Task instructions: Below are the records; give again exactly the lines from the one containing "In the event" through the one containing "Meobeoi @ meobeoi.com", leaving out pictures.

┏━━

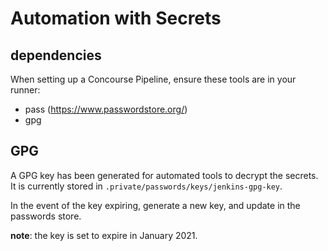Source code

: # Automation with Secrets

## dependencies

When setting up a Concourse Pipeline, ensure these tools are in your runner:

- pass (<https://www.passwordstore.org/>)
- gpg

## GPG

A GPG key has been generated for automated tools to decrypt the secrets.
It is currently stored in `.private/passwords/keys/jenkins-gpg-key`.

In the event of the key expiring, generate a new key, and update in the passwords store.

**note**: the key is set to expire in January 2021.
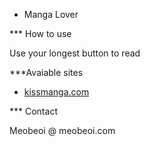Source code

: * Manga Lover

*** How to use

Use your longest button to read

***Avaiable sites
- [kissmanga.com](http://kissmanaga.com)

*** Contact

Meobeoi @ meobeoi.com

┗━━
┏━━

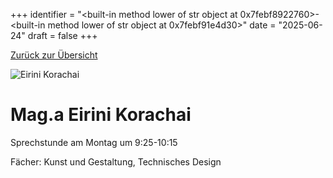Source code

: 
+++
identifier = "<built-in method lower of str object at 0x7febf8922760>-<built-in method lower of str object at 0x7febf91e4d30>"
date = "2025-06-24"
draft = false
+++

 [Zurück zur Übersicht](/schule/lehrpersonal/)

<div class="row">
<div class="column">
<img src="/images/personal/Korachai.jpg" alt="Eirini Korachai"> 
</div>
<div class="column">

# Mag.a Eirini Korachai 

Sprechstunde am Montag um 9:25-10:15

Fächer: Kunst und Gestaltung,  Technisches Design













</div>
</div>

┗━━

Response to the task:
In the event of the key expiring, generate a new key, and update in the passwords store.

**note**: the key is set to expire in January 2021.
Source code

: * Manga Lover

*** How to use

Use your longest button to read

***Avaiable sites
- [kissmanga.com](http://kissmanaga.com)

*** Contact

Meobeoi @ meobeoi.com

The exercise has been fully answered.